The radial piston pump includes a drive shaft 4, which has an eccentrically embodied shaft section 6 and is supported in a pump housing that is identified as a unit with the reference numeral 2. A travel bushing 8 is provided on the eccentric shaft section 6 and can be rotated in relation to the shaft section 6. Three pistons 10 that are disposed offset from one another by 120° in the radial direction are supported against the outer circumference surface of the travel bushing 8, which can be embodied as cylindrical or polygonal. The pistons 10 include a tappet 14 that is guided in a cylinder chamber 12 and on the end of this tappet oriented toward the drive shaft 4, a disk-shaped contact section 16 is embodied, with which the respective piston 10 is supported against the outer circumferential surface of the travel bushing 8, with the initial stress of a spring 18. The cylinder chamber 12 of each tappet 14 is constituted in a radially outer housing part 22 by a through opening 20 that extends radial to the drive shaft 4 and a pump piston 10 that can move radially in this through opening. The housing part 22 is essentially block-shaped and has a contact surface 26, which is oriented toward the drive shaft 4 and extends perpendicular to the longitudinal direction of the through opening 20, with which the housing part 22 rests against a likewise flat contact surface 28 of a housing base body 30, which surface is oriented radially outward away from the drive shaft 4.

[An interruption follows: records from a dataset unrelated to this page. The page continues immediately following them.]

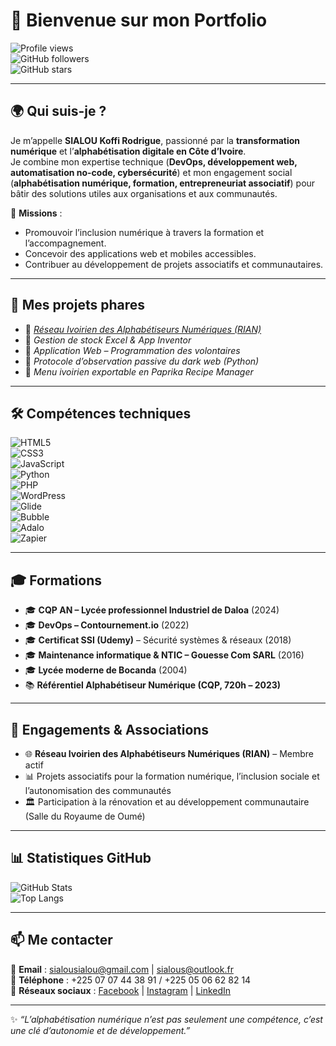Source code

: # 👋 Bienvenue sur mon Portfolio

![Profile views](https://komarev.com/ghpvc/?username=sialousialou&label=👀+Visiteurs)  
![GitHub followers](https://img.shields.io/github/followers/sialousialou?style=social)  
![GitHub stars](https://img.shields.io/github/stars/sialousialou?style=social)  

---

## 🌍 Qui suis-je ?  
Je m’appelle **SIALOU Koffi Rodrigue**, passionné par la **transformation numérique** et l’**alphabétisation digitale en Côte d’Ivoire**.  
Je combine mon expertise technique (**DevOps, développement web, automatisation no-code, cybersécurité**) et mon engagement social (**alphabétisation numérique, formation, entrepreneuriat associatif**) pour bâtir des solutions utiles aux organisations et aux communautés.  

📌 **Missions** :  
- Promouvoir l’inclusion numérique à travers la formation et l’accompagnement.  
- Concevoir des applications web et mobiles accessibles.  
- Contribuer au développement de projets associatifs et communautaires.  

---

## 🚀 Mes projets phares
- 🔹 [*Réseau Ivoirien des Alphabétiseurs Numériques (RIAN)*](https://huggingface.co/spaces/swservices/rian)  
- 🔹 *Gestion de stock Excel & App Inventor*  
- 🔹 *Application Web – Programmation des volontaires*  
- 🔹 *Protocole d’observation passive du dark web (Python)*  
- 🔹 *Menu ivoirien exportable en Paprika Recipe Manager*

---

## 🛠️ Compétences techniques
![HTML5](https://img.shields.io/badge/Code-HTML5-orange?logo=html5)  
![CSS3](https://img.shields.io/badge/Code-CSS3-blue?logo=css3)  
![JavaScript](https://img.shields.io/badge/Code-JavaScript-yellow?logo=javascript)  
![Python](https://img.shields.io/badge/Code-Python-blue?logo=python)  
![PHP](https://img.shields.io/badge/Code-PHP-purple?logo=php)  
![WordPress](https://img.shields.io/badge/CMS-WordPress-blue?logo=wordpress)  
![Glide](https://img.shields.io/badge/NoCode-Glide-green)  
![Bubble](https://img.shields.io/badge/NoCode-Bubble-blueviolet)  
![Adalo](https://img.shields.io/badge/NoCode-Adalo-lightblue)  
![Zapier](https://img.shields.io/badge/Automation-Zapier-orange?logo=zapier)  

---

## 🎓 Formations
- 🎓 **CQP AN – Lycée professionnel Industriel de Daloa** (2024)
- 🎓 **DevOps – Contournement.io** (2022)  
- 🎓 **Certificat SSI (Udemy)** – Sécurité systèmes & réseaux (2018)  
- 🎓 **Maintenance informatique & NTIC – Gouesse Com SARL** (2016)  
- 🎓 **Lycée moderne de Bocanda** (2004)  
- 📚 **Référentiel Alphabétiseur Numérique (CQP, 720h – 2023)**  

---

## 🤝 Engagements & Associations
- 🌐 **Réseau Ivoirien des Alphabétiseurs Numériques (RIAN)** – Membre actif  
- 📊 Projets associatifs pour la formation numérique, l’inclusion sociale et l’autonomisation des communautés  
- 🏛️ Participation à la rénovation et au développement communautaire (Salle du Royaume de Oumé)  

---

## 📊 Statistiques GitHub
![GitHub Stats](https://github-readme-stats.vercel.app/api?username=sialousialou&show_icons=true&theme=tokyonight)  
![Top Langs](https://github-readme-stats.vercel.app/api/top-langs/?username=sialousialou&layout=compact&theme=tokyonight)  

---

## 📫 Me contacter
📧 **Email** : sialousialou@gmail.com | sialous@outlook.fr  
📱 **Téléphone** : +225 07 07 44 38 91 / +225 05 06 62 82 14  
🔗 **Réseaux sociaux** : [Facebook](https://facebook.com/sialousialou) | [Instagram](https://instagram.com/sialous) | [LinkedIn](https://linkedin.com/in/sia-rodrigue)  

---

✨ *“L’alphabétisation numérique n’est pas seulement une compétence, c’est une clé d’autonomie et de développement.”*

A sealing element 32 that is embodied as a screw plug is screwed in a sealed fashion into a diametrically enlarged, radially outer end section 31 of the through opening 20. A disk-shaped element 38, which has a central opening 40 and at least one radial opening 42 leading from the central opening 40, is inserted between the end face 34 of the sealing element 32 and an axial step 36 in the through bore 20. The radial opening 42 communicates with a fuel inlet opening 44 and 46 in the housing part 22, which discharges into the contact surface 26 of the housing part 22 and is flush with another inlet opening 47 in the housing base body 30. An intake side check valve 48 is provided on the side of the disk-shaped element 38 oriented toward the pump piston. It includes a cup-shaped support in which a compression spring is accommodated, which prestresses a disk-shaped valve body against the central opening 40 in the disk element 38. A fuel outlet opening 60 leads away from the cylinder chamber 12, has a high-pressure side check valve 62 accommodated in it, and leads into another fuel outlet opening 61, which likewise discharges into the contact surface 26 of the housing part 22 and is flush with another outlet opening 65 that leads to a high-pressure fitting 64.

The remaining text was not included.